__Task instructions__
Please return every entry below exactly as written, without any of its pictures.

Start of Information

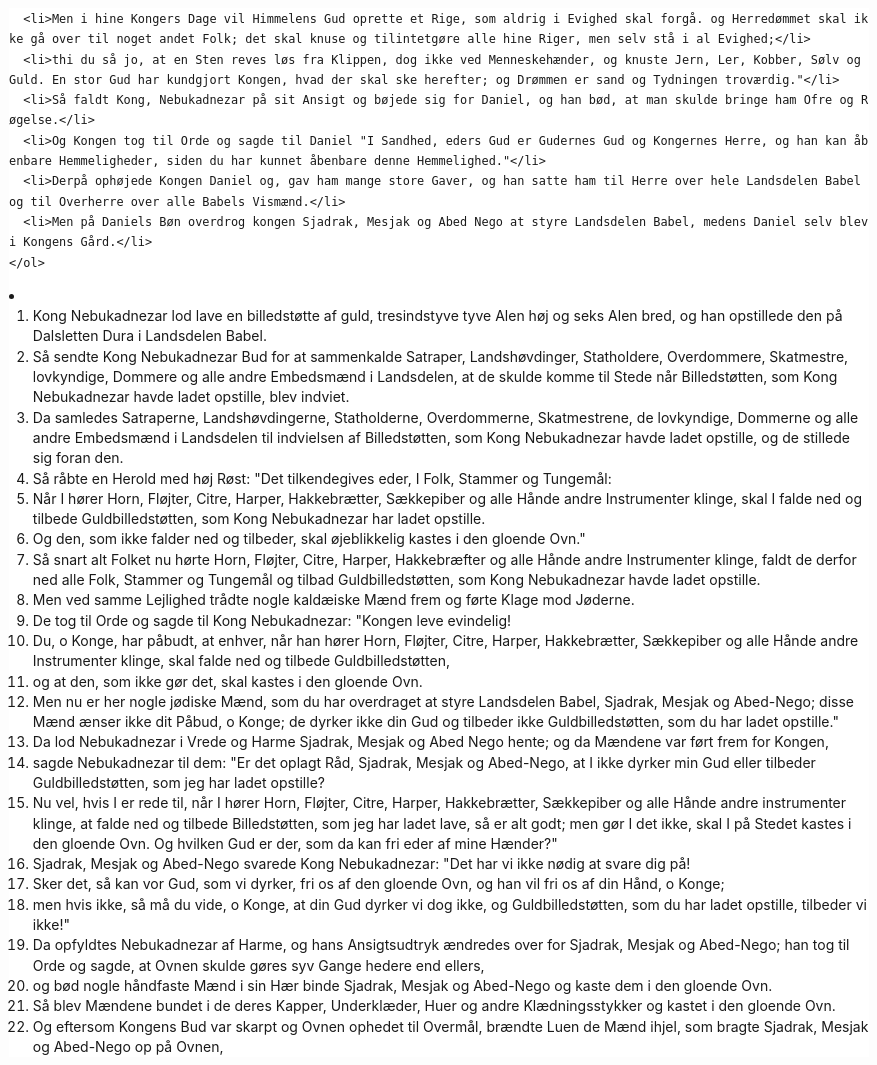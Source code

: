       <li>Men i hine Kongers Dage vil Himmelens Gud oprette et Rige, som aldrig i Evighed skal forgå. og Herredømmet skal ikke gå over til noget andet Folk; det skal knuse og tilintetgøre alle hine Riger, men selv stå i al Evighed;</li>
      <li>thi du så jo, at en Sten reves løs fra Klippen, dog ikke ved Menneskehænder, og knuste Jern, Ler, Kobber, Sølv og Guld. En stor Gud har kundgjort Kongen, hvad der skal ske herefter; og Drømmen er sand og Tydningen troværdig."</li>
      <li>Så faldt Kong, Nebukadnezar på sit Ansigt og bøjede sig for Daniel, og han bød, at man skulde bringe ham Ofre og Røgelse.</li>
      <li>Og Kongen tog til Orde og sagde til Daniel "I Sandhed, eders Gud er Gudernes Gud og Kongernes Herre, og han kan åbenbare Hemmeligheder, siden du har kunnet åbenbare denne Hemmelighed."</li>
      <li>Derpå ophøjede Kongen Daniel og, gav ham mange store Gaver, og han satte ham til Herre over hele Landsdelen Babel og til Overherre over alle Babels Vismænd.</li>
      <li>Men på Daniels Bøn overdrog kongen Sjadrak, Mesjak og Abed Nego at styre Landsdelen Babel, medens Daniel selv blev i Kongens Gård.</li>
    </ol>
  </li>
  <li>
    <ol>
      <li>Kong Nebukadnezar lod lave en billedstøtte af guld, tresindstyve tyve Alen høj og seks Alen bred, og han opstillede den på Dalsletten Dura i Landsdelen Babel.</li>
      <li>Så sendte Kong Nebukadnezar Bud for at sammenkalde Satraper, Landshøvdinger, Statholdere, Overdommere, Skatmestre, lovkyndige, Dommere og alle andre Embedsmænd i Landsdelen, at de skulde komme til Stede når Billedstøtten, som Kong Nebukadnezar havde ladet opstille, blev indviet.</li>
      <li>Da samledes Satraperne, Landshøvdingerne, Statholderne, Overdommerne, Skatmestrene, de lovkyndige, Dommerne og alle andre Embedsmænd i Landsdelen til indvielsen af Billedstøtten, som Kong Nebukadnezar havde ladet opstille, og de stillede sig foran den.</li>
      <li>Så råbte en Herold med høj Røst: "Det tilkendegives eder, I Folk, Stammer og Tungemål:</li>
      <li>Når I hører Horn, Fløjter, Citre, Harper, Hakkebrætter, Sækkepiber og alle Hånde andre Instrumenter klinge, skal I falde ned og tilbede Guldbilledstøtten, som Kong Nebukadnezar har ladet opstille.</li>
      <li>Og den, som ikke falder ned og tilbeder, skal øjeblikkelig kastes i den gloende Ovn."</li>
      <li>Så snart alt Folket nu hørte Horn, Fløjter, Citre, Harper, Hakkebræfter og alle Hånde andre Instrumenter klinge, faldt de derfor ned alle Folk, Stammer og Tungemål og tilbad Guldbilledstøtten, som Kong Nebukadnezar havde ladet opstille.</li>
      <li>Men ved samme Lejlighed trådte nogle kaldæiske Mænd frem og førte Klage mod Jøderne.</li>
      <li>De tog til Orde og sagde til Kong Nebukadnezar: "Kongen leve evindelig!</li>
      <li>Du, o Konge, har påbudt, at enhver, når han hører Horn, Fløjter, Citre, Harper, Hakkebrætter, Sækkepiber og alle Hånde andre Instrumenter klinge, skal falde ned og tilbede Guldbilledstøtten,</li>
      <li>og at den, som ikke gør det, skal kastes i den gloende Ovn.</li>
      <li>Men nu er her nogle jødiske Mænd, som du har overdraget at styre Landsdelen Babel, Sjadrak, Mesjak og Abed-Nego; disse Mænd ænser ikke dit Påbud, o Konge; de dyrker ikke din Gud og tilbeder ikke Guldbilledstøtten, som du har ladet opstille."</li>
      <li>Da lod Nebukadnezar i Vrede og Harme Sjadrak, Mesjak og Abed Nego hente; og da Mændene var ført frem for Kongen,</li>
      <li>sagde Nebukadnezar til dem: "Er det oplagt Råd, Sjadrak, Mesjak og Abed-Nego, at I ikke dyrker min Gud eller tilbeder Guldbilledstøtten, som jeg har ladet opstille?</li>
      <li>Nu vel, hvis I er rede til, når I hører Horn, Fløjter, Citre, Harper, Hakkebrætter, Sækkepiber og alle Hånde andre instrumenter klinge, at falde ned og tilbede Billedstøtten, som jeg har ladet lave, så er alt godt; men gør I det ikke, skal I på Stedet kastes i den gloende Ovn. Og hvilken Gud er der, som da kan fri eder af mine Hænder?"</li>
      <li>Sjadrak, Mesjak og Abed-Nego svarede Kong Nebukadnezar: "Det har vi ikke nødig at svare dig på!</li>
      <li>Sker det, så kan vor Gud, som vi dyrker, fri os af den gloende Ovn, og han vil fri os af din Hånd, o Konge;</li>
      <li>men hvis ikke, så må du vide, o Konge, at din Gud dyrker vi dog ikke, og Guldbilledstøtten, som du har ladet opstille, tilbeder vi ikke!"</li>
      <li>Da opfyldtes Nebukadnezar af Harme, og hans Ansigtsudtryk ændredes over for Sjadrak, Mesjak og Abed-Nego; han tog til Orde og sagde, at Ovnen skulde gøres syv Gange hedere end ellers,</li>
      <li>og bød nogle håndfaste Mænd i sin Hær binde Sjadrak, Mesjak og Abed-Nego og kaste dem i den gloende Ovn.</li>
      <li>Så blev Mændene bundet i de deres Kapper, Underklæder, Huer og andre Klædningsstykker og kastet i den gloende Ovn.</li>
      <li>Og eftersom Kongens Bud var skarpt og Ovnen ophedet til Overmål, brændte Luen de Mænd ihjel, som bragte Sjadrak, Mesjak og Abed-Nego op på Ovnen,</li>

End of Information

__Your solution__
Source code

:       <li>Men i hine Kongers Dage vil Himmelens Gud oprette et Rige, som aldrig i Evighed skal forgå. og Herredømmet skal ikke gå over til noget andet Folk; det skal knuse og tilintetgøre alle hine Riger, men selv stå i al Evighed;</li>
      <li>thi du så jo, at en Sten reves løs fra Klippen, dog ikke ved Menneskehænder, og knuste Jern, Ler, Kobber, Sølv og Guld. En stor Gud har kundgjort Kongen, hvad der skal ske herefter; og Drømmen er sand og Tydningen troværdig."</li>
      <li>Så faldt Kong, Nebukadnezar på sit Ansigt og bøjede sig for Daniel, og han bød, at man skulde bringe ham Ofre og Røgelse.</li>
      <li>Og Kongen tog til Orde og sagde til Daniel "I Sandhed, eders Gud er Gudernes Gud og Kongernes Herre, og han kan åbenbare Hemmeligheder, siden du har kunnet åbenbare denne Hemmelighed."</li>
      <li>Derpå ophøjede Kongen Daniel og, gav ham mange store Gaver, og han satte ham til Herre over hele Landsdelen Babel og til Overherre over alle Babels Vismænd.</li>
      <li>Men på Daniels Bøn overdrog kongen Sjadrak, Mesjak og Abed Nego at styre Landsdelen Babel, medens Daniel selv blev i Kongens Gård.</li>
    </ol>
  </li>
  <li>
    <ol>
      <li>Kong Nebukadnezar lod lave en billedstøtte af guld, tresindstyve tyve Alen høj og seks Alen bred, og han opstillede den på Dalsletten Dura i Landsdelen Babel.</li>
      <li>Så sendte Kong Nebukadnezar Bud for at sammenkalde Satraper, Landshøvdinger, Statholdere, Overdommere, Skatmestre, lovkyndige, Dommere og alle andre Embedsmænd i Landsdelen, at de skulde komme til Stede når Billedstøtten, som Kong Nebukadnezar havde ladet opstille, blev indviet.</li>
      <li>Da samledes Satraperne, Landshøvdingerne, Statholderne, Overdommerne, Skatmestrene, de lovkyndige, Dommerne og alle andre Embedsmænd i Landsdelen til indvielsen af Billedstøtten, som Kong Nebukadnezar havde ladet opstille, og de stillede sig foran den.</li>
      <li>Så råbte en Herold med høj Røst: "Det tilkendegives eder, I Folk, Stammer og Tungemål:</li>
      <li>Når I hører Horn, Fløjter, Citre, Harper, Hakkebrætter, Sækkepiber og alle Hånde andre Instrumenter klinge, skal I falde ned og tilbede Guldbilledstøtten, som Kong Nebukadnezar har ladet opstille.</li>
      <li>Og den, som ikke falder ned og tilbeder, skal øjeblikkelig kastes i den gloende Ovn."</li>
      <li>Så snart alt Folket nu hørte Horn, Fløjter, Citre, Harper, Hakkebræfter og alle Hånde andre Instrumenter klinge, faldt de derfor ned alle Folk, Stammer og Tungemål og tilbad Guldbilledstøtten, som Kong Nebukadnezar havde ladet opstille.</li>
      <li>Men ved samme Lejlighed trådte nogle kaldæiske Mænd frem og førte Klage mod Jøderne.</li>
      <li>De tog til Orde og sagde til Kong Nebukadnezar: "Kongen leve evindelig!</li>
      <li>Du, o Konge, har påbudt, at enhver, når han hører Horn, Fløjter, Citre, Harper, Hakkebrætter, Sækkepiber og alle Hånde andre Instrumenter klinge, skal falde ned og tilbede Guldbilledstøtten,</li>
      <li>og at den, som ikke gør det, skal kastes i den gloende Ovn.</li>
      <li>Men nu er her nogle jødiske Mænd, som du har overdraget at styre Landsdelen Babel, Sjadrak, Mesjak og Abed-Nego; disse Mænd ænser ikke dit Påbud, o Konge; de dyrker ikke din Gud og tilbeder ikke Guldbilledstøtten, som du har ladet opstille."</li>
      <li>Da lod Nebukadnezar i Vrede og Harme Sjadrak, Mesjak og Abed Nego hente; og da Mændene var ført frem for Kongen,</li>
      <li>sagde Nebukadnezar til dem: "Er det oplagt Råd, Sjadrak, Mesjak og Abed-Nego, at I ikke dyrker min Gud eller tilbeder Guldbilledstøtten, som jeg har ladet opstille?</li>
      <li>Nu vel, hvis I er rede til, når I hører Horn, Fløjter, Citre, Harper, Hakkebrætter, Sækkepiber og alle Hånde andre instrumenter klinge, at falde ned og tilbede Billedstøtten, som jeg har ladet lave, så er alt godt; men gør I det ikke, skal I på Stedet kastes i den gloende Ovn. Og hvilken Gud er der, som da kan fri eder af mine Hænder?"</li>
      <li>Sjadrak, Mesjak og Abed-Nego svarede Kong Nebukadnezar: "Det har vi ikke nødig at svare dig på!</li>
      <li>Sker det, så kan vor Gud, som vi dyrker, fri os af den gloende Ovn, og han vil fri os af din Hånd, o Konge;</li>
      <li>men hvis ikke, så må du vide, o Konge, at din Gud dyrker vi dog ikke, og Guldbilledstøtten, som du har ladet opstille, tilbeder vi ikke!"</li>
      <li>Da opfyldtes Nebukadnezar af Harme, og hans Ansigtsudtryk ændredes over for Sjadrak, Mesjak og Abed-Nego; han tog til Orde og sagde, at Ovnen skulde gøres syv Gange hedere end ellers,</li>
      <li>og bød nogle håndfaste Mænd i sin Hær binde Sjadrak, Mesjak og Abed-Nego og kaste dem i den gloende Ovn.</li>
      <li>Så blev Mændene bundet i de deres Kapper, Underklæder, Huer og andre Klædningsstykker og kastet i den gloende Ovn.</li>
      <li>Og eftersom Kongens Bud var skarpt og Ovnen ophedet til Overmål, brændte Luen de Mænd ihjel, som bragte Sjadrak, Mesjak og Abed-Nego op på Ovnen,</li>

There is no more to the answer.